RATIN

EAC states urged to harmonise standards

Posted on March, 28, 2017 at 11:36 am


The East African Community (EAC) partner states are being urged to expedite harmonisation of standards for the prioritised 20 most traded goods such as edible fats and oils so as to boost regional trade.

Compliance with standards and market requirements are prerequisites for successful market access and for improving the competitiveness of exporters in the region.

Lilian Awinja, the chief executive of the East African Business Council (EABC), says that although partner states have done a great job on harmonising several standards, many more standards are yet to be harmonised.

According to the apex body of business associations of the private sector and corporates from the EAC, partner states also should increase adoption rate for harmonised regional standards for the 20 most traded goods.

“There is still a low adoption rate of harmonised regional standards. This has led to costly and time-consuming re-testing processes or denial of market access,” said Awinja.

According to Awinja, lack of a regional technical regulations framework contributes greatly to the application of national technical regulations, which do not have a common administrative approach neither in process nor in the list of standards declared as mandatory.

“This situation is exacerbated by a frequent misunderstanding amongst stakeholders on the different roles of regulatory authorities and national bureaus of standards and the lacking coordination among those institutions.”

Raymond Murenzi, the director general of Rwanda Standards Board (RSB), said in the case of Rwanda and other partner states – besides Tanzania – there is no misunderstanding among stakeholders on the different roles of regulatory authorities.
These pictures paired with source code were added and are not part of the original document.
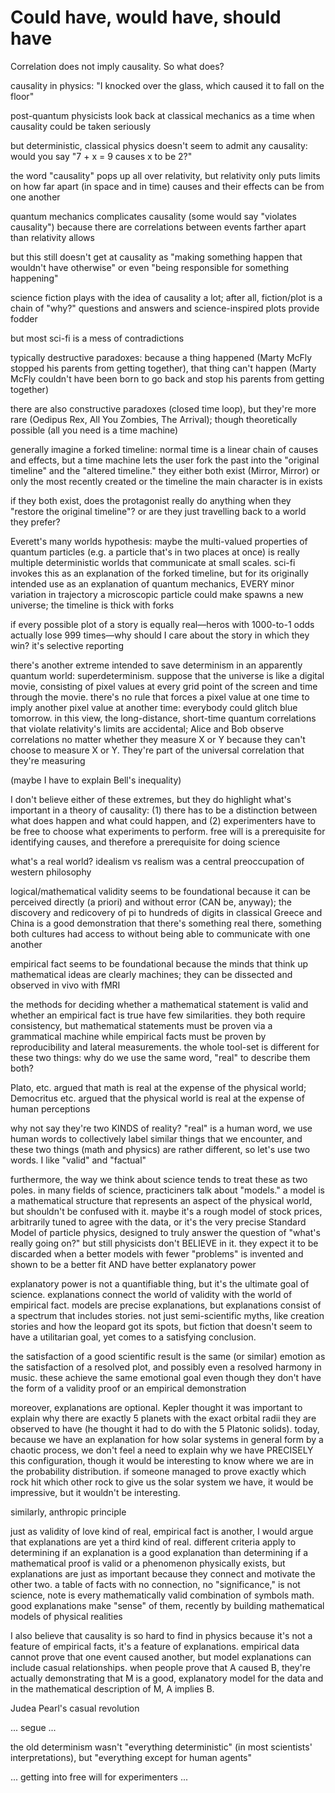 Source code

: # Could have, would have, should have

Correlation does not imply causality. So what does?

causality in physics: "I knocked over the glass, which caused it to fall on the floor"

post-quantum physicists look back at classical mechanics as a time when causality could be taken seriously

but deterministic, classical physics doesn't seem to admit any causality: would you say "7 + x = 9 causes x to be 2?"

the word "causality" pops up all over relativity, but relativity only puts limits on how far apart (in space and in time) causes and their effects can be from one another

quantum mechanics complicates causality (some would say "violates causality") because there are correlations between events farther apart than relativity allows

but this still doesn't get at causality as "making something happen that wouldn't have otherwise" or even "being responsible for something happening"

science fiction plays with the idea of causality a lot; after all, fiction/plot is a chain of "why?" questions and answers and science-inspired plots provide fodder

but most sci-fi is a mess of contradictions

typically destructive paradoxes: because a thing happened (Marty McFly stopped his parents from getting together), that thing can't happen (Marty McFly couldn't have been born to go back and stop his parents from getting together)

there are also constructive paradoxes (closed time loop), but they're more rare (Oedipus Rex, All You Zombies, The Arrival); though theoretically possible (all you need is a time machine)

generally imagine a forked timeline: normal time is a linear chain of causes and effects, but a time machine lets the user fork the past into the "original timeline" and the "altered timeline." they either both exist (Mirror, Mirror) or only the most recently created or the timeline the main character is in exists

if they both exist, does the protagonist really do anything when they "restore the original timeline"? or are they just travelling back to a world they prefer?

Everett's many worlds hypothesis: maybe the multi-valued properties of quantum particles (e.g. a particle that's in two places at once) is really multiple deterministic worlds that communicate at small scales. sci-fi invokes this as an explanation of the forked timeline, but for its originally intended use as an explanation of quantum mechanics, EVERY minor variation in trajectory a microscopic particle could make spawns a new universe; the timeline is thick with forks

if every possible plot of a story is equally real—heros with 1000-to-1 odds actually lose 999 times—why should I care about the story in which they win? it's selective reporting

there's another extreme intended to save determinism in an apparently quantum world: superdeterminism. suppose that the universe is like a digital movie, consisting of pixel values at every grid point of the screen and time through the movie. there's no rule that forces a pixel value at one time to imply another pixel value at another time: everybody could glitch blue tomorrow. in this view, the long-distance, short-time quantum correlations that violate relativity's limits are accidental; Alice and Bob observe correlations no matter whether they measure X or Y because they can't choose to measure X or Y. They're part of the universal correlation that they're measuring

(maybe I have to explain Bell's inequality)

I don't believe either of these extremes, but they do highlight what's important in a theory of causality: (1) there has to be a distinction between what does happen and what could happen, and (2) experimenters have to be free to choose what experiments to perform. free will is a prerequisite for identifying causes, and therefore a prerequisite for doing science

what's a real world? idealism vs realism was a central preoccupation of western philosophy

logical/mathematical validity seems to be foundational because it can be perceived directly (a priori) and without error (CAN be, anyway); the discovery and redicovery of pi to hundreds of digits in classical Greece and China is a good demonstration that there's something real there, something both cultures had access to without being able to communicate with one another

empirical fact seems to be foundational because the minds that think up mathematical ideas are clearly machines; they can be dissected and observed in vivo with fMRI

the methods for deciding whether a mathematical statement is valid and whether an empirical fact is true have few similarities. they both require consistency, but mathematical statements must be proven via a grammatical machine while empirical facts must be proven by reproducibility and lateral measurements. the whole tool-set is different for these two things: why do we use the same word, "real" to describe them both?

Plato, etc. argued that math is real at the expense of the physical world; Democritus etc. argued that the physical world is real at the expense of human perceptions

why not say they're two KINDS of reality? "real" is a human word, we use human words to collectively label similar things that we encounter, and these two things (math and physics) are rather different, so let's use two words. I like "valid" and "factual"

furthermore, the way we think about science tends to treat these as two poles. in many fields of science, practiciners talk about "models." a model is a mathematical structure that represents an aspect of the physical world, but shouldn't be confused with it. maybe it's a rough model of stock prices, arbitrarily tuned to agree with the data, or it's the very precise Standard Model of particle physics, designed to truly answer the question of "what's really going on?" but still physicists don't BELIEVE in it. they expect it to be discarded when a better models with fewer "problems" is invented and shown to be a better fit AND have better explanatory power

explanatory power is not a quantifiable thing, but it's the ultimate goal of science. explanations connect the world of validity with the world of empirical fact. models are precise explanations, but explanations consist of a spectrum that includes stories. not just semi-scientific myths, like creation stories and how the leopard got its spots, but fiction that doesn't seem to have a utilitarian goal, yet comes to a satisfying conclusion.

the satisfaction of a good scientific result is the same (or similar) emotion as the satisfaction of a resolved plot, and possibly even a resolved harmony in music. these achieve the same emotional goal even though they don't have the form of a validity proof or an empirical demonstration

moreover, explanations are optional. Kepler thought it was important to explain why there are exactly 5 planets with the exact orbital radii they are observed to have (he thought it had to do with the 5 Platonic solids). today, because we have an explanation for how solar systems in general form by a chaotic process, we don't feel a need to explain why we have PRECISELY this configuration, though it would be interesting to know where we are in the probability distribution. if someone managed to prove exactly which rock hit which other rock to give us the solar system we have, it would be impressive, but it wouldn't be interesting.

similarly, anthropic principle

just as validity of love kind of real, empirical fact is another, I would argue that explanations are yet a third kind of real. different criteria apply to determining if an explanation is a good explanation than determining if a mathematical proof is valid or a phenomenon physically exists, but explanations are just as important because they connect and motivate the other two. a table of facts with no connection, no "significance," is not science, note is every mathematically valid combination of symbols math. good explanations make "sense" of them, recently by building mathematical models of physical realities

I also believe that causality is so hard to find in physics because it's not a feature of empirical facts, it's a feature of explanations. empirical data cannot prove that one event caused another, but model explanations can include casual relationships. when people prove that A caused B, they're actually demonstrating that M is a good, explanatory model for the data and in the mathematical description of M, A implies B.

Judea Pearl's casual revolution



... segue ...

the old determinism wasn't "everything deterministic" (in most scientists' interpretations), but "everything except for human agents"

... getting into free will for experimenters ...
“In Tanzania, there is a conflict between their technical regulations and standards, which is not the case in Rwanda,” Murenzi said.
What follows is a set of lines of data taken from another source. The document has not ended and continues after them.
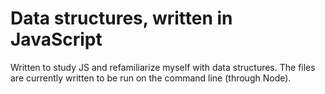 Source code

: # Data structures, written in JavaScript
Written to study JS and refamiliarize myself with data structures.
The files are currently written to be run on the command line (through Node).
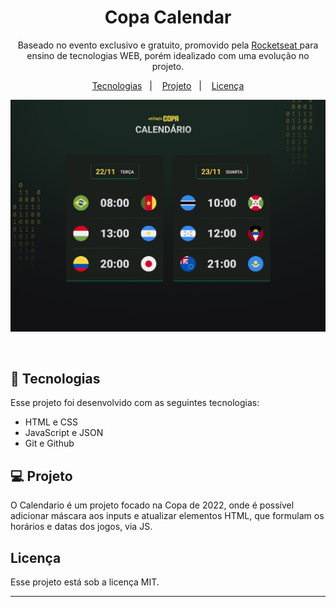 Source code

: <h1 align="center"> Copa Calendar </h1>

<p align="center">
Baseado no evento exclusivo e gratuito, promovido pela <a href="https://app.rocketseat.com.br/dashboard"> Rocketseat </a> para ensino de tecnologias WEB, porém idealizado com uma evolução no projeto.
</p>

<p align="center">
  <a href="#-tecnologias">Tecnologias</a>&nbsp;&nbsp;&nbsp;|&nbsp;&nbsp;&nbsp;
  <a href="#-projeto">Projeto</a>&nbsp;&nbsp;&nbsp;|&nbsp;&nbsp;&nbsp;
  <a href="#memo-licença">Licença</a>
</p>

<p align="center">
  <img alt="calendario da copa" src="./.github/capa.png">
</p>

<br>

## 🚀 Tecnologias

Esse projeto foi desenvolvido com as seguintes tecnologias:

- HTML e CSS
- JavaScript e JSON
- Git e Github

## 💻 Projeto

O Calendario é um projeto focado na Copa de 2022, onde é possível adicionar máscara aos inputs e atualizar elementos HTML, que formulam os horários e datas dos jogos, via JS.



## Licença

Esse projeto está sob a licença MIT.

---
Regarding the concern on low adoption rate of harmonised regional standards, Murenzi said that in Rwanda “we have adopted 70 per cent of harmonised standards.”
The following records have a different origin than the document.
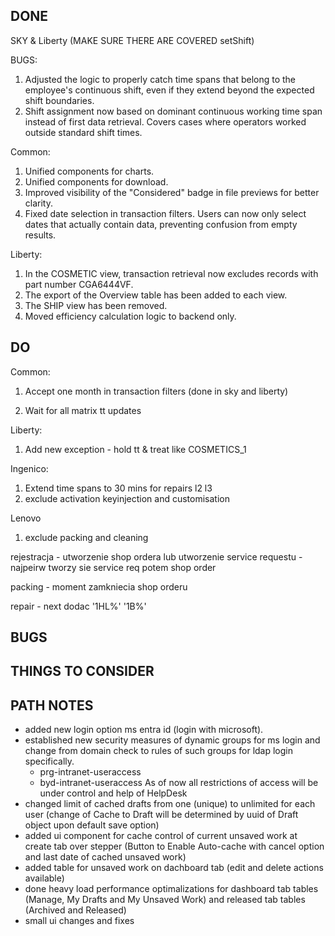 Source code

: ## DONE

SKY & Liberty (MAKE SURE THERE ARE COVERED setShift)

BUGS:

1. Adjusted the logic to properly catch time spans that belong to the employee's continuous shift, even if they extend beyond the expected shift boundaries.
2. Shift assignment now based on dominant continuous working time span instead of first data retrieval. Covers cases where operators worked outside standard shift times.

Common:

1. Unified components for charts.
2. Unified components for download.
3. Improved visibility of the "Considered" badge in file previews for better clarity.
4. Fixed date selection in transaction filters. Users can now only select dates that actually contain data, preventing confusion from empty results.

Liberty:

1. In the COSMETIC view, transaction retrieval now excludes records with part number CGA6444VF.
2. The export of the Overview table has been added to each view.
3. The SHIP view has been removed.
4. Moved efficiency calculation logic to backend only.

## DO

Common:

1. Accept one month in transaction filters (done in sky and liberty)

2. Wait for all matrix tt updates

Liberty:

1. Add new exception - hold tt & treat like COSMETICS_1

Ingenico:

1. Extend time spans to 30 mins for repairs l2 l3
2. exclude activation keyinjection and customisation

Lenovo

1. exclude packing and cleaning

rejestracja - utworzenie shop ordera lub utworzenie service requestu - najpeirw tworzy sie service req potem shop order

packing - moment zamkniecia shop orderu

repair - next dodac '1HL%' '1B%'

## BUGS

## THINGS TO CONSIDER

## PATH NOTES

- added new login option ms entra id (login with microsoft).
- established new security measures of dynamic groups for ms login and change from domain check to rules of such groups for ldap login specifically.
  - prg-intranet-useraccess
  - byd-intranet-useraccess
    As of now all restrictions of access will be under control and help of HelpDesk
- changed limit of cached drafts from one (unique) to unlimited for each user (change of Cache to Draft will be determined by uuid of Draft object upon default save option)
- added ui component for cache control of current unsaved work at create tab over stepper (Button to Enable Auto-cache with cancel option and last date of cached unsaved work)
- added table for unsaved work on dachboard tab (edit and delete actions available)
- done heavy load performance optimalizations for dashboard tab tables (Manage, My Drafts and My Unsaved Work) and released tab tables (Archived and Released)
- small ui changes and fixes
The other 30 per cent are considered old standards – not in line with current industry technology but, he noted, “we do have their equivalent at national level.”

“Regarding the most traded products, we have new regional standards harmonised and adopted at 100 percent,” Murenzi said.

Harmonised standards

Recently, the EABC validated the study on Impact Assessment of the East African Harmonised Standards on the business community, during a workshop held in Kampala, Uganda.

The aim of the study, initiated in 2013, was to undertake an impact assessment of the EAC harmonised standards on six amongst the 20 most traded products in the region in terms of cost, time and trade values.

Assessed products were soaps and surface active agents, alcoholic beverages, steel and steel products, edible fats and oils, sugar confectionary, and fish and fish products.

The study results indicated that use of harmonised standards in the region to produce the selected sampled products improved their competitiveness and market access, which has contributed to increment in the intra-EAC trade values of the sampled products from $291.2 million in 2010 to $ 340.4 million in 2014, a 17-per cent increment.

The sampled selected products manufactured based on harmonised East African Standards (EAS) also contributed to the increase in extra-EAC trade values from $851.6 million in 2010 to $950.8 million in 2014, an increment of 12 per cent.

Overall, there was general increase in the trade value trend of the sampled products. The total export value (intra-EAC and extra-EAC) of the selected sampled products increased to $ 1,291 million in 2014 from $1,142 million in 2010 which was a 13-per cent increment.

“Study findings further revealed that 78 per cent of the interviewed manufacturers or exporters indicated that certification of the products with the quality marks significantly reduced standards-related delays at the borders,” reads the report in part.

The study notes that standards related to clearance time for such products has on average reduced from 10 days before standards were harmonised to two to four hours after standards harmonisation which was a 99 per cent time reduction.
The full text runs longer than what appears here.